Reproduce the records exactly, but not the pictures.

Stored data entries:
↓

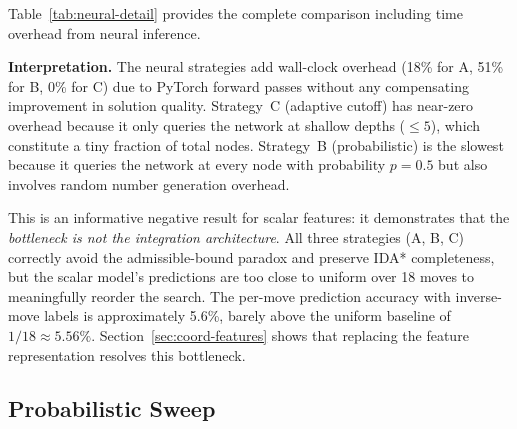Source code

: \documentclass[conference]{IEEEtran}
\begin{document}
Table~\ref{tab:neural-detail} provides the complete comparison including time overhead from neural inference.

\begin{table}[htbp]
\centering
\caption{Neural strategy comparison (200 scrambles, seed 42, $K{=}5$).}
\label{tab:neural-detail}
\end{table}

\textbf{Interpretation.} The neural strategies add wall-clock overhead (18\% for A, 51\% for B, 0\% for C) due to PyTorch forward passes without any compensating improvement in solution quality. Strategy~C (adaptive cutoff) has near-zero overhead because it only queries the network at shallow depths ($\leq 5$), which constitute a tiny fraction of total nodes. Strategy~B (probabilistic) is the slowest because it queries the network at every node with probability $p=0.5$ but also involves random number generation overhead.

This is an informative negative result for scalar features: it demonstrates that the \emph{bottleneck is not the integration architecture}. All three strategies (A, B, C) correctly avoid the admissible-bound paradox and preserve IDA* completeness, but the scalar model's predictions are too close to uniform over 18 moves to meaningfully reorder the search. The per-move prediction accuracy with inverse-move labels is approximately 5.6\%, barely above the uniform baseline of $1/18 \approx 5.56\%$. Section~\ref{sec:coord-features} shows that replacing the feature representation resolves this bottleneck.

\FloatBarrier
\subsection{Probabilistic Sweep}
\label{sec:probsweep}
\end{document}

↑

Solution to this problem –
Source code

: \documentclass[conference]{IEEEtran}
\begin{document}
Table~\ref{tab:neural-detail} provides the complete comparison including time overhead from neural inference.

\begin{table}[htbp]
\centering
\caption{Neural strategy comparison (200 scrambles, seed 42, $K{=}5$).}
\label{tab:neural-detail}
\end{table}

\textbf{Interpretation.} The neural strategies add wall-clock overhead (18\% for A, 51\% for B, 0\% for C) due to PyTorch forward passes without any compensating improvement in solution quality. Strategy~C (adaptive cutoff) has near-zero overhead because it only queries the network at shallow depths ($\leq 5$), which constitute a tiny fraction of total nodes. Strategy~B (probabilistic) is the slowest because it queries the network at every node with probability $p=0.5$ but also involves random number generation overhead.

This is an informative negative result for scalar features: it demonstrates that the \emph{bottleneck is not the integration architecture}. All three strategies (A, B, C) correctly avoid the admissible-bound paradox and preserve IDA* completeness, but the scalar model's predictions are too close to uniform over 18 moves to meaningfully reorder the search. The per-move prediction accuracy with inverse-move labels is approximately 5.6\%, barely above the uniform baseline of $1/18 \approx 5.56\%$. Section~\ref{sec:coord-features} shows that replacing the feature representation resolves this bottleneck.

\FloatBarrier
\subsection{Probabilistic Sweep}
\label{sec:probsweep}
\end{document}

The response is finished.